§ **WORK REQUEST**
Give every entry again, word for word.

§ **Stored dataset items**
☆ ☆ ☆ ☆ ☆ ☆ ☆
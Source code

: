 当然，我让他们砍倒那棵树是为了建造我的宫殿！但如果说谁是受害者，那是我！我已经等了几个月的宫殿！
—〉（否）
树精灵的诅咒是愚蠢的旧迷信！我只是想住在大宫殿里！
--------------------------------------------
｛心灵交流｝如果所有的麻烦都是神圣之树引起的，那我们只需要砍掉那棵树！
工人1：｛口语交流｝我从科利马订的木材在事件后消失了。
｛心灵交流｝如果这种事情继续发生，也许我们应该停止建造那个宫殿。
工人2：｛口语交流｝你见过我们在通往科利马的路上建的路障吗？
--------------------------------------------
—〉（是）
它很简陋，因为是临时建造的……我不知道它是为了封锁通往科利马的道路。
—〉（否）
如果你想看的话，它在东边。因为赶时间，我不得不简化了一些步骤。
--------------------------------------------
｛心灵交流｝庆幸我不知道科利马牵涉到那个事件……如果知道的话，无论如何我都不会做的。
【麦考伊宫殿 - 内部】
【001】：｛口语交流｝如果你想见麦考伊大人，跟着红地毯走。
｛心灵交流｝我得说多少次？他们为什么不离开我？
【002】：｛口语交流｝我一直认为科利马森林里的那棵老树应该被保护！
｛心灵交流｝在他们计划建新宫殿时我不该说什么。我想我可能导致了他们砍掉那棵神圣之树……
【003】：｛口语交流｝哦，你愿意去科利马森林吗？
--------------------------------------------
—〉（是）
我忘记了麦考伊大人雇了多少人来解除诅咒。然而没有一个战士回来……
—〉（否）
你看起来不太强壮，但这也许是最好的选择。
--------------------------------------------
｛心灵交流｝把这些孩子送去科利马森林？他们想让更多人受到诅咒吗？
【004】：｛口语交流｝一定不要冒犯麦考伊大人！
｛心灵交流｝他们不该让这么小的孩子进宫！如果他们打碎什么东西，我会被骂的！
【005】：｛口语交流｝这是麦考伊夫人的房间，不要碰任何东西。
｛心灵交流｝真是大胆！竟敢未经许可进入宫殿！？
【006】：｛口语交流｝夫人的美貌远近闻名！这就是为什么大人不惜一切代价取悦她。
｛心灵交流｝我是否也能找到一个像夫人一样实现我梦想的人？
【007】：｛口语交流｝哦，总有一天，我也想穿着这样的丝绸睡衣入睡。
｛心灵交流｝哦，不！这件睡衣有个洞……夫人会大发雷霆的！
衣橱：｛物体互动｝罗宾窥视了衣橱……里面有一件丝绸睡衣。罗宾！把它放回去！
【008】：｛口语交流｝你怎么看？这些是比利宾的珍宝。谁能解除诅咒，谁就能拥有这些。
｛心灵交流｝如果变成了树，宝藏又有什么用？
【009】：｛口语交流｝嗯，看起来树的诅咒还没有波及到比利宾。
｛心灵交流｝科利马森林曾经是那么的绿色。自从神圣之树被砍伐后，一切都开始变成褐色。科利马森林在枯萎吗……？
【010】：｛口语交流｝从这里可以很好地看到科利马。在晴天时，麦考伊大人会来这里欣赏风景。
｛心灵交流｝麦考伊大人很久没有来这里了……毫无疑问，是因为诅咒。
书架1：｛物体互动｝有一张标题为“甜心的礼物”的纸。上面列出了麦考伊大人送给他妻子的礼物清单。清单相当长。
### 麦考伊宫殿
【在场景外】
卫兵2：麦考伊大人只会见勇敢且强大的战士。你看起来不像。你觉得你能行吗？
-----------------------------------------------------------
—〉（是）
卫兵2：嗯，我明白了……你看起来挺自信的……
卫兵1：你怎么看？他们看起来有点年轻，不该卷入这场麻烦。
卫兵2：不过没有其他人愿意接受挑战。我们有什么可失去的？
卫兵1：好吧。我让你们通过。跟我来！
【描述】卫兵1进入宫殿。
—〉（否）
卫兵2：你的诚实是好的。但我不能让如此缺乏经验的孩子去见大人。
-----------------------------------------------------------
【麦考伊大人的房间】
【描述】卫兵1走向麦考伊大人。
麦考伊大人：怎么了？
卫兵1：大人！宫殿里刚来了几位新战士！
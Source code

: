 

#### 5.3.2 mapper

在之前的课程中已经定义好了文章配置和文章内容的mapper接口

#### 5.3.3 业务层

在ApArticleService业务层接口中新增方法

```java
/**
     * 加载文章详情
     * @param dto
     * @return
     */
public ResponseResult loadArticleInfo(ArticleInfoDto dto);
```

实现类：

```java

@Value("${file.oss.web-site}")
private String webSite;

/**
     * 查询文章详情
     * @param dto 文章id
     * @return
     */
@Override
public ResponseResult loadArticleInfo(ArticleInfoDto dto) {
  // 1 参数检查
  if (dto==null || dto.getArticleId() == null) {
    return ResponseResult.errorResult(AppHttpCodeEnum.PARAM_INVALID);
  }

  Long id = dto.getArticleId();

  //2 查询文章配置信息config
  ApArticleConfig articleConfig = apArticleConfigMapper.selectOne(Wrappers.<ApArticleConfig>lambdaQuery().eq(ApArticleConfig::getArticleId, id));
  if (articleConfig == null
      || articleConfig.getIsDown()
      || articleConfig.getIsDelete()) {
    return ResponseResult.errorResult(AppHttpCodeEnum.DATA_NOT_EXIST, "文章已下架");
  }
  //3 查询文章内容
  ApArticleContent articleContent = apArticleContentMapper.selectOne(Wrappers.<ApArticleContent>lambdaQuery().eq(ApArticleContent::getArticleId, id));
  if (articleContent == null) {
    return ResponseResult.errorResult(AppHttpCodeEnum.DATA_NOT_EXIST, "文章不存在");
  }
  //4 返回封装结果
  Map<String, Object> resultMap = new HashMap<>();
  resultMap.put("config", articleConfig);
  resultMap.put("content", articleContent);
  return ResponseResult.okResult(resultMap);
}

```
☆ ☆ ☆ ☆ ☆ ☆ ☆
§ **RESPONSE BOX**
Source code

: 当然，我让他们砍倒那棵树是为了建造我的宫殿！但如果说谁是受害者，那是我！我已经等了几个月的宫殿！
—〉（否）
树精灵的诅咒是愚蠢的旧迷信！我只是想住在大宫殿里！
--------------------------------------------
｛心灵交流｝如果所有的麻烦都是神圣之树引起的，那我们只需要砍掉那棵树！
工人1：｛口语交流｝我从科利马订的木材在事件后消失了。
｛心灵交流｝如果这种事情继续发生，也许我们应该停止建造那个宫殿。
工人2：｛口语交流｝你见过我们在通往科利马的路上建的路障吗？
--------------------------------------------
—〉（是）
它很简陋，因为是临时建造的……我不知道它是为了封锁通往科利马的道路。
—〉（否）
如果你想看的话，它在东边。因为赶时间，我不得不简化了一些步骤。
--------------------------------------------
｛心灵交流｝庆幸我不知道科利马牵涉到那个事件……如果知道的话，无论如何我都不会做的。
【麦考伊宫殿 - 内部】
【001】：｛口语交流｝如果你想见麦考伊大人，跟着红地毯走。
｛心灵交流｝我得说多少次？他们为什么不离开我？
【002】：｛口语交流｝我一直认为科利马森林里的那棵老树应该被保护！
｛心灵交流｝在他们计划建新宫殿时我不该说什么。我想我可能导致了他们砍掉那棵神圣之树……
【003】：｛口语交流｝哦，你愿意去科利马森林吗？
--------------------------------------------
—〉（是）
我忘记了麦考伊大人雇了多少人来解除诅咒。然而没有一个战士回来……
—〉（否）
你看起来不太强壮，但这也许是最好的选择。
--------------------------------------------
｛心灵交流｝把这些孩子送去科利马森林？他们想让更多人受到诅咒吗？
【004】：｛口语交流｝一定不要冒犯麦考伊大人！
｛心灵交流｝他们不该让这么小的孩子进宫！如果他们打碎什么东西，我会被骂的！
【005】：｛口语交流｝这是麦考伊夫人的房间，不要碰任何东西。
｛心灵交流｝真是大胆！竟敢未经许可进入宫殿！？
【006】：｛口语交流｝夫人的美貌远近闻名！这就是为什么大人不惜一切代价取悦她。
｛心灵交流｝我是否也能找到一个像夫人一样实现我梦想的人？
【007】：｛口语交流｝哦，总有一天，我也想穿着这样的丝绸睡衣入睡。
｛心灵交流｝哦，不！这件睡衣有个洞……夫人会大发雷霆的！
衣橱：｛物体互动｝罗宾窥视了衣橱……里面有一件丝绸睡衣。罗宾！把它放回去！
【008】：｛口语交流｝你怎么看？这些是比利宾的珍宝。谁能解除诅咒，谁就能拥有这些。
｛心灵交流｝如果变成了树，宝藏又有什么用？
【009】：｛口语交流｝嗯，看起来树的诅咒还没有波及到比利宾。
｛心灵交流｝科利马森林曾经是那么的绿色。自从神圣之树被砍伐后，一切都开始变成褐色。科利马森林在枯萎吗……？
【010】：｛口语交流｝从这里可以很好地看到科利马。在晴天时，麦考伊大人会来这里欣赏风景。
｛心灵交流｝麦考伊大人很久没有来这里了……毫无疑问，是因为诅咒。
书架1：｛物体互动｝有一张标题为“甜心的礼物”的纸。上面列出了麦考伊大人送给他妻子的礼物清单。清单相当长。
### 麦考伊宫殿
【在场景外】
卫兵2：麦考伊大人只会见勇敢且强大的战士。你看起来不像。你觉得你能行吗？
-----------------------------------------------------------
—〉（是）
卫兵2：嗯，我明白了……你看起来挺自信的……
卫兵1：你怎么看？他们看起来有点年轻，不该卷入这场麻烦。
卫兵2：不过没有其他人愿意接受挑战。我们有什么可失去的？
卫兵1：好吧。我让你们通过。跟我来！
【描述】卫兵1进入宫殿。
—〉（否）
卫兵2：你的诚实是好的。但我不能让如此缺乏经验的孩子去见大人。
-----------------------------------------------------------
【麦考伊大人的房间】
【描述】卫兵1走向麦考伊大人。
麦考伊大人：怎么了？
卫兵1：大人！宫殿里刚来了几位新战士！
Source code

: 

#### 5.3.2 mapper

在之前的课程中已经定义好了文章配置和文章内容的mapper接口

#### 5.3.3 业务层

在ApArticleService业务层接口中新增方法

```java
/**
     * 加载文章详情
     * @param dto
     * @return
     */
public ResponseResult loadArticleInfo(ArticleInfoDto dto);
```

实现类：

```java

@Value("${file.oss.web-site}")
private String webSite;

/**
     * 查询文章详情
     * @param dto 文章id
     * @return
     */
@Override
public ResponseResult loadArticleInfo(ArticleInfoDto dto) {
  // 1 参数检查
  if (dto==null || dto.getArticleId() == null) {
    return ResponseResult.errorResult(AppHttpCodeEnum.PARAM_INVALID);
  }

  Long id = dto.getArticleId();

  //2 查询文章配置信息config
  ApArticleConfig articleConfig = apArticleConfigMapper.selectOne(Wrappers.<ApArticleConfig>lambdaQuery().eq(ApArticleConfig::getArticleId, id));
  if (articleConfig == null
      || articleConfig.getIsDown()
      || articleConfig.getIsDelete()) {
    return ResponseResult.errorResult(AppHttpCodeEnum.DATA_NOT_EXIST, "文章已下架");
  }
  //3 查询文章内容
  ApArticleContent articleContent = apArticleContentMapper.selectOne(Wrappers.<ApArticleContent>lambdaQuery().eq(ApArticleContent::getArticleId, id));
  if (articleContent == null) {
    return ResponseResult.errorResult(AppHttpCodeEnum.DATA_NOT_EXIST, "文章不存在");
  }
  //4 返回封装结果
  Map<String, Object> resultMap = new HashMap<>();
  resultMap.put("config", articleConfig);
  resultMap.put("content", articleContent);
  return ResponseResult.okResult(resultMap);
}

```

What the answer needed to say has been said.